Data items:

★ ★ ★ ★ ★ ★ ★

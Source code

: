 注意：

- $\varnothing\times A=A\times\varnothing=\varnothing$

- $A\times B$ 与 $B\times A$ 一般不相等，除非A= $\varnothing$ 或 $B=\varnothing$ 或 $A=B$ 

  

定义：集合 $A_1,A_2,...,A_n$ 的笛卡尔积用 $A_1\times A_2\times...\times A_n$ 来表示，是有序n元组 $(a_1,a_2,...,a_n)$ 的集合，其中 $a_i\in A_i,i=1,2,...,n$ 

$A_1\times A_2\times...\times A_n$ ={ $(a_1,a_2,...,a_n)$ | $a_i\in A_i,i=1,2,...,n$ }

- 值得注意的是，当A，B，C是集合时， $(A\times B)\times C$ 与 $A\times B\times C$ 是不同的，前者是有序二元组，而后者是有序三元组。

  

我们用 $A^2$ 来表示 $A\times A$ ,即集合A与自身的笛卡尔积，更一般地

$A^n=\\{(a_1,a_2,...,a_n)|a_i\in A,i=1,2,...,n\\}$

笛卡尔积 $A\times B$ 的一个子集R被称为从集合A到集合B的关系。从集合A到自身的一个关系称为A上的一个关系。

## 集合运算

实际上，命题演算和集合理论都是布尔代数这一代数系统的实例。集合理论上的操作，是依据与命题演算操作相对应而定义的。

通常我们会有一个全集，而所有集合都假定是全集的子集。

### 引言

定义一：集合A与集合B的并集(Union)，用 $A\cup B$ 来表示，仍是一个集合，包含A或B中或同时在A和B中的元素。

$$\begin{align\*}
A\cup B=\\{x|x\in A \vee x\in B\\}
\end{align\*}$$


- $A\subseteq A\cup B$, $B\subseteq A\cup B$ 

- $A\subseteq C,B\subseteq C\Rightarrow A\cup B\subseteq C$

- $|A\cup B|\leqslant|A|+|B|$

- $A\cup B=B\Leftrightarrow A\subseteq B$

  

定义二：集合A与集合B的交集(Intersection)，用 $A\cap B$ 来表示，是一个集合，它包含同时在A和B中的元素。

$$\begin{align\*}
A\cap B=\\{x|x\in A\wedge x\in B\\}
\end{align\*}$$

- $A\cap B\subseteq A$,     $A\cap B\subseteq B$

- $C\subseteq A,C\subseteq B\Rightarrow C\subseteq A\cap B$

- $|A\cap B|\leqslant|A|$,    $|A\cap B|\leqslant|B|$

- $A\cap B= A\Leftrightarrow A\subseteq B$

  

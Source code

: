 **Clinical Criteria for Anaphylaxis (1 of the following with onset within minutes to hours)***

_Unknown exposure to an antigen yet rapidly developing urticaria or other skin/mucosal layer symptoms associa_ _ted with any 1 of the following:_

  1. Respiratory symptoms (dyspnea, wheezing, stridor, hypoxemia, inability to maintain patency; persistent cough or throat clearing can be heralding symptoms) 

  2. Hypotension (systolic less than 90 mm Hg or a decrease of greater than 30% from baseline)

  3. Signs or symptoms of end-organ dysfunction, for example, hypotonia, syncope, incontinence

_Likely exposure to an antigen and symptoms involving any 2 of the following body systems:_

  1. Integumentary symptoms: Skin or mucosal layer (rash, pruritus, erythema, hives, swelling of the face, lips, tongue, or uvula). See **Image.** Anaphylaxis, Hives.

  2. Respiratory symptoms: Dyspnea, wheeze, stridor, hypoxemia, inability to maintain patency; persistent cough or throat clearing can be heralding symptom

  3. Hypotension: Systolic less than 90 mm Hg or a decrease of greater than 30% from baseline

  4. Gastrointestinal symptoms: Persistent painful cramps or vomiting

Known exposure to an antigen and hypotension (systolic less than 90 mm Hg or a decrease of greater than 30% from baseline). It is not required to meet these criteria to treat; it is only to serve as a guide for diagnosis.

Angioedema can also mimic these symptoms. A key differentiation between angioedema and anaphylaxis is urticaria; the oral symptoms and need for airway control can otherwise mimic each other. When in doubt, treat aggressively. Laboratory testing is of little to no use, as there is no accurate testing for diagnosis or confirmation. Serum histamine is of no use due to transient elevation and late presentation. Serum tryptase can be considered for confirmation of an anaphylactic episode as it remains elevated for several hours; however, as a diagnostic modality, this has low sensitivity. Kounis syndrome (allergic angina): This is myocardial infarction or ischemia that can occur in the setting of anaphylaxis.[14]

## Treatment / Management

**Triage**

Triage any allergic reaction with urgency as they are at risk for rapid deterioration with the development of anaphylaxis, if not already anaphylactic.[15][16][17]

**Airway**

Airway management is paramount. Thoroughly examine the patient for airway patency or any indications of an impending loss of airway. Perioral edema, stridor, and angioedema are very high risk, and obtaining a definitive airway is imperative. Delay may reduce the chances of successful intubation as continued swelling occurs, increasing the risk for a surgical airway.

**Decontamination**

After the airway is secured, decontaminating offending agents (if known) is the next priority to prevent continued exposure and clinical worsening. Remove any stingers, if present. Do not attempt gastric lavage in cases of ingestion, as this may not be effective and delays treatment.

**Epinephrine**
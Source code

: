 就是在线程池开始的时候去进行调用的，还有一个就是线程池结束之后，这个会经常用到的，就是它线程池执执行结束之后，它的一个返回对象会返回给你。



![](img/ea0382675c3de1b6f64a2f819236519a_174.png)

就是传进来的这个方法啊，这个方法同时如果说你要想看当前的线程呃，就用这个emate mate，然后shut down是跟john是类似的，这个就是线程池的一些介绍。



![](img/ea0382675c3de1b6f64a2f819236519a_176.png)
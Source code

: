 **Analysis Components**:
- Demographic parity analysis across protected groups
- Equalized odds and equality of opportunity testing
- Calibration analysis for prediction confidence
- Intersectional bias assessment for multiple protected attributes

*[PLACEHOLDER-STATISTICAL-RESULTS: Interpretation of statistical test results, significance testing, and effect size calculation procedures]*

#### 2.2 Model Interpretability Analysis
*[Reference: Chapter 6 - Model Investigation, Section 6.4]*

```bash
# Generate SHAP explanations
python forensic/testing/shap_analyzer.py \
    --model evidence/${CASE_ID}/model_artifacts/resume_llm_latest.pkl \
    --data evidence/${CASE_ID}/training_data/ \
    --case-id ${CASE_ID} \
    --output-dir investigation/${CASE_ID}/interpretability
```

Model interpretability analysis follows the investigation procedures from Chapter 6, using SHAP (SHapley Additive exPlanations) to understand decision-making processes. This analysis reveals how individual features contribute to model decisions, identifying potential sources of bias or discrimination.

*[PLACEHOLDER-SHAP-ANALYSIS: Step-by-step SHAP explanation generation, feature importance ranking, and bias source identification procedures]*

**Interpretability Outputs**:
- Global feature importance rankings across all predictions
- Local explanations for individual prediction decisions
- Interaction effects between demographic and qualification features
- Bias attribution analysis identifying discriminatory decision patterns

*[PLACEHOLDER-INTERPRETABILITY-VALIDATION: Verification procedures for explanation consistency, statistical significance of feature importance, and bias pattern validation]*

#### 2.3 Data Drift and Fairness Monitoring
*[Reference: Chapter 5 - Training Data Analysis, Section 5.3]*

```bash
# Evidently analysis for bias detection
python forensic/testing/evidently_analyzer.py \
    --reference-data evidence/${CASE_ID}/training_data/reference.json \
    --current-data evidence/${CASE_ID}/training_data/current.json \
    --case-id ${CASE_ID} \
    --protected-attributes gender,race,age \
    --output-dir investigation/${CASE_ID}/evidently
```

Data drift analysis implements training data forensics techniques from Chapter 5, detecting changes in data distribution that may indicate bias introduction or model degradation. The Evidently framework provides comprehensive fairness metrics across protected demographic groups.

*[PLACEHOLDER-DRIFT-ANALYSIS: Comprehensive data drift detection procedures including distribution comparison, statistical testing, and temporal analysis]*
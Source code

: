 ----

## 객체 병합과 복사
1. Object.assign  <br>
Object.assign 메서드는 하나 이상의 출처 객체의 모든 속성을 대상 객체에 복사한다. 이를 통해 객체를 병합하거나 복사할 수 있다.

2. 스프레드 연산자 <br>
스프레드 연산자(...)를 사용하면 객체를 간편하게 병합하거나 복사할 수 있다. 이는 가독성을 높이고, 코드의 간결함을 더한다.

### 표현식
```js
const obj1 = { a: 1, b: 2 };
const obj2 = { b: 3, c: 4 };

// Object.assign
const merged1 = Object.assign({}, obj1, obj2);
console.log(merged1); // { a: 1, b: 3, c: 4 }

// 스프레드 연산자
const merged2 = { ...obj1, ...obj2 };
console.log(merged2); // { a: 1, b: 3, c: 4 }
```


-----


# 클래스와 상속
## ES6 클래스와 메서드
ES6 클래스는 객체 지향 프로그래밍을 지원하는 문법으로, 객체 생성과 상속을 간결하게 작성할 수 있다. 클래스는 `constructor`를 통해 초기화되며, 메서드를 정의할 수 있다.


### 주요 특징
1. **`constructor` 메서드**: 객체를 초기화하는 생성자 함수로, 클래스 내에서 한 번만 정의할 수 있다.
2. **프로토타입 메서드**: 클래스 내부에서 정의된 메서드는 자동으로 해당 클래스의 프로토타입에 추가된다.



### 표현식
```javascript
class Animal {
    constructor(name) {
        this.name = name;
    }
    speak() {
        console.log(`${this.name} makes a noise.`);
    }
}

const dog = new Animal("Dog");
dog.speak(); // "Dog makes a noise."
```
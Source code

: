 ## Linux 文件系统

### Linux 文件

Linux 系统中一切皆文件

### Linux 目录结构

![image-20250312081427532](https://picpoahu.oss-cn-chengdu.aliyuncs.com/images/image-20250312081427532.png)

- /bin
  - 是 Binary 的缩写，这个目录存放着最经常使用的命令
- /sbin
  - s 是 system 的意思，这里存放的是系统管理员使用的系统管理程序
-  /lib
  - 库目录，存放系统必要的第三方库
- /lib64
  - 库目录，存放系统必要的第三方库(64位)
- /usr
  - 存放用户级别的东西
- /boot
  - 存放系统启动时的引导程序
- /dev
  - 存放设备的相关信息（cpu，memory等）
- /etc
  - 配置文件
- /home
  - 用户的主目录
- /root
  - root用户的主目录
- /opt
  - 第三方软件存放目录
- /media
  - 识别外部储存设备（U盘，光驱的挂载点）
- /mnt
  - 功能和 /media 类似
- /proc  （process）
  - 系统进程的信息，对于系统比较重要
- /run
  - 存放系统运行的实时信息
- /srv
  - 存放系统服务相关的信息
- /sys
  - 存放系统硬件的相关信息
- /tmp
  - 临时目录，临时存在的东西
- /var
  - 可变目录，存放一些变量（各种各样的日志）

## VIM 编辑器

★ ★ ★ ★ ★ ★ ★

**TASK DIRECTIONS**
Starting from the records above, copy each line where the string "that" is found.

**EXERCISE ANSWER**
Angioedema can also mimic these symptoms. A key differentiation between angioedema and anaphylaxis is urticaria; the oral symptoms and need for airway control can otherwise mimic each other. When in doubt, treat aggressively. Laboratory testing is of little to no use, as there is no accurate testing for diagnosis or confirmation. Serum histamine is of no use due to transient elevation and late presentation. Serum tryptase can be considered for confirmation of an anaphylactic episode as it remains elevated for several hours; however, as a diagnostic modality, this has low sensitivity. Kounis syndrome (allergic angina): This is myocardial infarction or ischemia that can occur in the setting of anaphylaxis.[14]
Data drift analysis implements training data forensics techniques from Chapter 5, detecting changes in data distribution that may indicate bias introduction or model degradation. The Evidently framework provides comprehensive fairness metrics across protected demographic groups.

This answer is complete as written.